The invention relates to a particle detector for detecting secondary charged particles (electrons or ions) in analytical instruments or scanning electron microscopes, and, in particular, is concerned with a particle detector that can be used effectively when the specimen under examination is relatively large.
In a scanning electron microscope, for example, which is one of the principal uses of the invention, the specimen would traditionally have a transverse dimension of 1 to 2 cm., and would present no special problem in locating a detector sufficiently close to all parts of such a specimen as to effectively detect the secondary electrons emitted from the various different parts of the specimen as the primary beam is scanned over a bombardment area of the specimen. Recently, however, it has become convenient to use a scanning electron microscope to examine substantially larger specimens, e.g. large silicon wafers and the like, which may have transverse dimensions of the order of up to 10 cm. The distance between the final lens of the electron microscope and the specimen needs to be kept short for good resolution, and the space available for the detector will therefore be limited. As a result, the main elements of the detector will necessarily be located beyond the lateral limits of the lens and the specimen. Yet the detector will be required to detect secondary electrons that are generated in the specimen at a bombardment area determined by the primary electron beam which emerges from the centre of the lens.
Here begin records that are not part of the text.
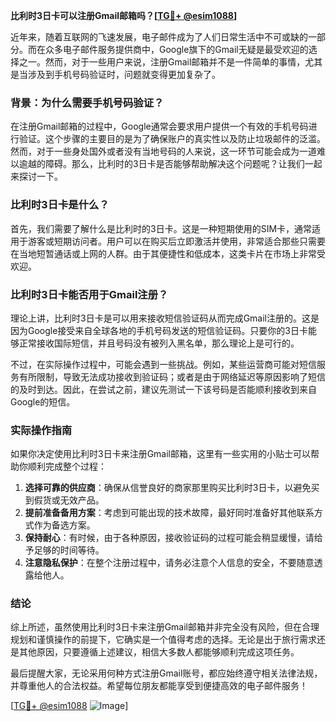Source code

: **比利时3日卡可以注册Gmail邮箱吗？[[TG💪+ @esim1088](https://t.me/s/esim1088)]**

近年来，随着互联网的飞速发展，电子邮件成为了人们日常生活中不可或缺的一部分。而在众多电子邮件服务提供商中，Google旗下的Gmail无疑是最受欢迎的选择之一。然而，对于一些用户来说，注册Gmail邮箱并不是一件简单的事情，尤其是当涉及到手机号码验证时，问题就变得更加复杂了。

### 背景：为什么需要手机号码验证？

在注册Gmail邮箱的过程中，Google通常会要求用户提供一个有效的手机号码进行验证。这个步骤的主要目的是为了确保账户的真实性以及防止垃圾邮件的泛滥。然而，对于一些身处国外或者没有当地号码的人来说，这一环节可能会成为一道难以逾越的障碍。那么，比利时的3日卡是否能够帮助解决这个问题呢？让我们一起来探讨一下。

### 比利时3日卡是什么？

首先，我们需要了解什么是比利时的3日卡。这是一种短期使用的SIM卡，通常适用于游客或短期访问者。用户可以在购买后立即激活并使用，非常适合那些只需要在当地短暂通话或上网的人群。由于其便捷性和低成本，这类卡片在市场上非常受欢迎。

### 比利时3日卡能否用于Gmail注册？

理论上讲，比利时3日卡是可以用来接收短信验证码从而完成Gmail注册的。这是因为Google接受来自全球各地的手机号码发送的短信验证码。只要你的3日卡能够正常接收国际短信，并且号码没有被列入黑名单，那么理论上是可行的。

不过，在实际操作过程中，可能会遇到一些挑战。例如，某些运营商可能对短信服务有所限制，导致无法成功接收到验证码；或者是由于网络延迟等原因影响了短信的及时到达。因此，在尝试之前，建议先测试一下该号码是否能顺利接收到来自Google的短信。

### 实际操作指南

如果你决定使用比利时3日卡来注册Gmail邮箱，这里有一些实用的小贴士可以帮助你顺利完成整个过程：

1. **选择可靠的供应商**：确保从信誉良好的商家那里购买比利时3日卡，以避免买到假货或无效产品。
2. **提前准备备用方案**：考虑到可能出现的技术故障，最好同时准备好其他联系方式作为备选方案。
3. **保持耐心**：有时候，由于各种原因，接收验证码的过程可能会稍显缓慢，请给予足够的时间等待。
4. **注意隐私保护**：在整个注册过程中，请务必注意个人信息的安全，不要随意透露给他人。

### 结论

综上所述，虽然使用比利时3日卡来注册Gmail邮箱并非完全没有风险，但在合理规划和谨慎操作的前提下，它确实是一个值得考虑的选择。无论是出于旅行需求还是其他原因，只要遵循上述建议，相信大多数人都能够顺利完成这项任务。

最后提醒大家，无论采用何种方式注册Gmail账号，都应始终遵守相关法律法规，并尊重他人的合法权益。希望每位朋友都能享受到便捷高效的电子邮件服务！

[[TG💪+ @esim1088](https://t.me/s/esim1088) ![Image](https://i.postimg.cc/4NQfJmqS/Snipaste-2025-05-13-00-14-12.png)]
In other words a detector in such a situation is required to have a much longer "reach" into the confined space between the specimen and the lens than has previously been necessary. Ideally this reach should be acquired without significant loss of performance.
Examples of analytical instruments in which a similar problem is posed by the increasing size of specimens and overcrowding of probes, detectors and specimens, and to which the present invention applies, are electron, ion or particle probe instruments with any combination of mass spectrometers, X-ray detectors, light detectors, back scattered electron detectors, secondary electron detectors, energy spectroscopes for chemical analysis or other electron energy analysers, Auger analysers and other analysers of the type that use an ion gun. Each of these instruments, as it scans an incident beam or ray over the specimen, causes different bombardment areas of the specimen to emit secondary electrons, back scattered electrons or ions, positive or negative. The detector collects and counts these secondary charged particles. The detector output and the scan coordinates are supplied to a computer which uses this data to produce an image or "signature" of the specimen from which much desired information can be obtained.